* LISTED RECORDS *
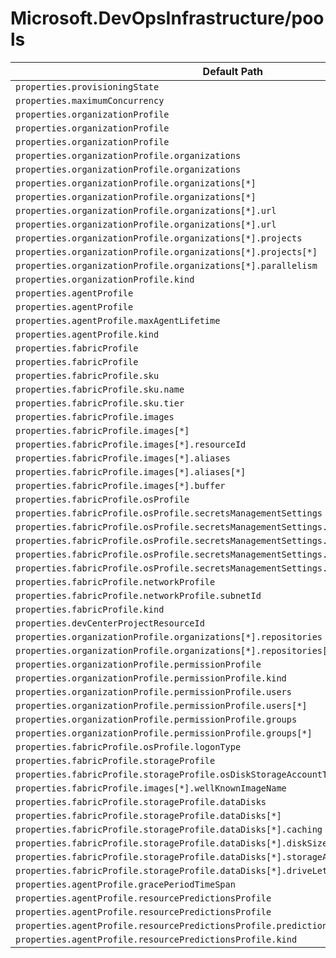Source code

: # Microsoft.DevOpsInfrastructure/pools

| Default Path | Alias |
|---|---|
| `properties.provisioningState` | `Microsoft.DevOpsInfrastructure/pools/provisioningState` |
| `properties.maximumConcurrency` | `Microsoft.DevOpsInfrastructure/pools/maximumConcurrency` |
| `properties.organizationProfile` | `Microsoft.DevOpsInfrastructure/pools/organizationProfile.AzureDevOps` |
| `properties.organizationProfile` | `Microsoft.DevOpsInfrastructure/pools/organizationProfile` |
| `properties.organizationProfile` | `Microsoft.DevOpsInfrastructure/pools/organizationProfile.GitHub` |
| `properties.organizationProfile.organizations` | `Microsoft.DevOpsInfrastructure/pools/organizationProfile.AzureDevOps.organizations` |
| `properties.organizationProfile.organizations` | `Microsoft.DevOpsInfrastructure/pools/organizationProfile.GitHub.organizations` |
| `properties.organizationProfile.organizations[*]` | `Microsoft.DevOpsInfrastructure/pools/organizationProfile.AzureDevOps.organizations[*]` |
| `properties.organizationProfile.organizations[*]` | `Microsoft.DevOpsInfrastructure/pools/organizationProfile.GitHub.organizations[*]` |
| `properties.organizationProfile.organizations[*].url` | `Microsoft.DevOpsInfrastructure/pools/organizationProfile.AzureDevOps.organizations[*].url` |
| `properties.organizationProfile.organizations[*].url` | `Microsoft.DevOpsInfrastructure/pools/organizationProfile.GitHub.organizations[*].url` |
| `properties.organizationProfile.organizations[*].projects` | `Microsoft.DevOpsInfrastructure/pools/organizationProfile.AzureDevOps.organizations[*].projects` |
| `properties.organizationProfile.organizations[*].projects[*]` | `Microsoft.DevOpsInfrastructure/pools/organizationProfile.AzureDevOps.organizations[*].projects[*]` |
| `properties.organizationProfile.organizations[*].parallelism` | `Microsoft.DevOpsInfrastructure/pools/organizationProfile.AzureDevOps.organizations[*].parallelism` |
| `properties.organizationProfile.kind` | `Microsoft.DevOpsInfrastructure/pools/organizationProfile.kind` |
| `properties.agentProfile` | `Microsoft.DevOpsInfrastructure/pools/agentProfile.Stateful` |
| `properties.agentProfile` | `Microsoft.DevOpsInfrastructure/pools/agentProfile` |
| `properties.agentProfile.maxAgentLifetime` | `Microsoft.DevOpsInfrastructure/pools/agentProfile.Stateful.maxAgentLifetime` |
| `properties.agentProfile.kind` | `Microsoft.DevOpsInfrastructure/pools/agentProfile.kind` |
| `properties.fabricProfile` | `Microsoft.DevOpsInfrastructure/pools/fabricProfile.Vmss` |
| `properties.fabricProfile` | `Microsoft.DevOpsInfrastructure/pools/fabricProfile` |
| `properties.fabricProfile.sku` | `Microsoft.DevOpsInfrastructure/pools/fabricProfile.Vmss.sku` |
| `properties.fabricProfile.sku.name` | `Microsoft.DevOpsInfrastructure/pools/fabricProfile.Vmss.sku.name` |
| `properties.fabricProfile.sku.tier` | `Microsoft.DevOpsInfrastructure/pools/fabricProfile.Vmss.sku.tier` |
| `properties.fabricProfile.images` | `Microsoft.DevOpsInfrastructure/pools/fabricProfile.Vmss.images` |
| `properties.fabricProfile.images[*]` | `Microsoft.DevOpsInfrastructure/pools/fabricProfile.Vmss.images[*]` |
| `properties.fabricProfile.images[*].resourceId` | `Microsoft.DevOpsInfrastructure/pools/fabricProfile.Vmss.images[*].resourceId` |
| `properties.fabricProfile.images[*].aliases` | `Microsoft.DevOpsInfrastructure/pools/fabricProfile.Vmss.images[*].aliases` |
| `properties.fabricProfile.images[*].aliases[*]` | `Microsoft.DevOpsInfrastructure/pools/fabricProfile.Vmss.images[*].aliases[*]` |
| `properties.fabricProfile.images[*].buffer` | `Microsoft.DevOpsInfrastructure/pools/fabricProfile.Vmss.images[*].buffer` |
| `properties.fabricProfile.osProfile` | `Microsoft.DevOpsInfrastructure/pools/fabricProfile.Vmss.osProfile` |
| `properties.fabricProfile.osProfile.secretsManagementSettings` | `Microsoft.DevOpsInfrastructure/pools/fabricProfile.Vmss.osProfile.secretsManagementSettings` |
| `properties.fabricProfile.osProfile.secretsManagementSettings.certificateStoreLocation` | `Microsoft.DevOpsInfrastructure/pools/fabricProfile.Vmss.osProfile.secretsManagementSettings.certificateStoreLocation` |
| `properties.fabricProfile.osProfile.secretsManagementSettings.observedCertificates` | `Microsoft.DevOpsInfrastructure/pools/fabricProfile.Vmss.osProfile.secretsManagementSettings.observedCertificates` |
| `properties.fabricProfile.osProfile.secretsManagementSettings.observedCertificates[*]` | `Microsoft.DevOpsInfrastructure/pools/fabricProfile.Vmss.osProfile.secretsManagementSettings.observedCertificates[*]` |
| `properties.fabricProfile.osProfile.secretsManagementSettings.keyExportable` | `Microsoft.DevOpsInfrastructure/pools/fabricProfile.Vmss.osProfile.secretsManagementSettings.keyExportable` |
| `properties.fabricProfile.networkProfile` | `Microsoft.DevOpsInfrastructure/pools/fabricProfile.Vmss.networkProfile` |
| `properties.fabricProfile.networkProfile.subnetId` | `Microsoft.DevOpsInfrastructure/pools/fabricProfile.Vmss.networkProfile.subnetId` |
| `properties.fabricProfile.kind` | `Microsoft.DevOpsInfrastructure/pools/fabricProfile.kind` |
| `properties.devCenterProjectResourceId` | `Microsoft.DevOpsInfrastructure/pools/devCenterProjectResourceId` |
| `properties.organizationProfile.organizations[*].repositories` | `Microsoft.DevOpsInfrastructure/pools/organizationProfile.GitHub.organizations[*].repositories` |
| `properties.organizationProfile.organizations[*].repositories[*]` | `Microsoft.DevOpsInfrastructure/pools/organizationProfile.GitHub.organizations[*].repositories[*]` |
| `properties.organizationProfile.permissionProfile` | `Microsoft.DevOpsInfrastructure/pools/organizationProfile.AzureDevOps.permissionProfile` |
| `properties.organizationProfile.permissionProfile.kind` | `Microsoft.DevOpsInfrastructure/pools/organizationProfile.AzureDevOps.permissionProfile.kind` |
| `properties.organizationProfile.permissionProfile.users` | `Microsoft.DevOpsInfrastructure/pools/organizationProfile.AzureDevOps.permissionProfile.users` |
| `properties.organizationProfile.permissionProfile.users[*]` | `Microsoft.DevOpsInfrastructure/pools/organizationProfile.AzureDevOps.permissionProfile.users[*]` |
| `properties.organizationProfile.permissionProfile.groups` | `Microsoft.DevOpsInfrastructure/pools/organizationProfile.AzureDevOps.permissionProfile.groups` |
| `properties.organizationProfile.permissionProfile.groups[*]` | `Microsoft.DevOpsInfrastructure/pools/organizationProfile.AzureDevOps.permissionProfile.groups[*]` |
| `properties.fabricProfile.osProfile.logonType` | `Microsoft.DevOpsInfrastructure/pools/fabricProfile.Vmss.osProfile.logonType` |
| `properties.fabricProfile.storageProfile` | `Microsoft.DevOpsInfrastructure/pools/fabricProfile.Vmss.storageProfile` |
| `properties.fabricProfile.storageProfile.osDiskStorageAccountType` | `Microsoft.DevOpsInfrastructure/pools/fabricProfile.Vmss.storageProfile.osDiskStorageAccountType` |
| `properties.fabricProfile.images[*].wellKnownImageName` | `Microsoft.DevOpsInfrastructure/pools/fabricProfile.Vmss.images[*].wellKnownImageName` |
| `properties.fabricProfile.storageProfile.dataDisks` | `Microsoft.DevOpsInfrastructure/pools/fabricProfile.Vmss.storageProfile.dataDisks` |
| `properties.fabricProfile.storageProfile.dataDisks[*]` | `Microsoft.DevOpsInfrastructure/pools/fabricProfile.Vmss.storageProfile.dataDisks[*]` |
| `properties.fabricProfile.storageProfile.dataDisks[*].caching` | `Microsoft.DevOpsInfrastructure/pools/fabricProfile.Vmss.storageProfile.dataDisks[*].caching` |
| `properties.fabricProfile.storageProfile.dataDisks[*].diskSizeGiB` | `Microsoft.DevOpsInfrastructure/pools/fabricProfile.Vmss.storageProfile.dataDisks[*].diskSizeGiB` |
| `properties.fabricProfile.storageProfile.dataDisks[*].storageAccountType` | `Microsoft.DevOpsInfrastructure/pools/fabricProfile.Vmss.storageProfile.dataDisks[*].storageAccountType` |
| `properties.fabricProfile.storageProfile.dataDisks[*].driveLetter` | `Microsoft.DevOpsInfrastructure/pools/fabricProfile.Vmss.storageProfile.dataDisks[*].driveLetter` |
| `properties.agentProfile.gracePeriodTimeSpan` | `Microsoft.DevOpsInfrastructure/pools/agentProfile.Stateful.gracePeriodTimeSpan` |
| `properties.agentProfile.resourcePredictionsProfile` | `Microsoft.DevOpsInfrastructure/pools/agentProfile.resourcePredictionsProfile.Automatic` |
| `properties.agentProfile.resourcePredictionsProfile` | `Microsoft.DevOpsInfrastructure/pools/agentProfile.resourcePredictionsProfile` |
| `properties.agentProfile.resourcePredictionsProfile.predictionPreference` | `Microsoft.DevOpsInfrastructure/pools/agentProfile.resourcePredictionsProfile.Automatic.predictionPreference` |
| `properties.agentProfile.resourcePredictionsProfile.kind` | `Microsoft.DevOpsInfrastructure/pools/agentProfile.resourcePredictionsProfile.kind` |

* PROBLEM DETAILS *
Report each line above containing the string "Stateful".

* YOUR RESPONSE *
| `properties.agentProfile` | `Microsoft.DevOpsInfrastructure/pools/agentProfile.Stateful` |
| `properties.agentProfile.maxAgentLifetime` | `Microsoft.DevOpsInfrastructure/pools/agentProfile.Stateful.maxAgentLifetime` |
| `properties.agentProfile.gracePeriodTimeSpan` | `Microsoft.DevOpsInfrastructure/pools/agentProfile.Stateful.gracePeriodTimeSpan` |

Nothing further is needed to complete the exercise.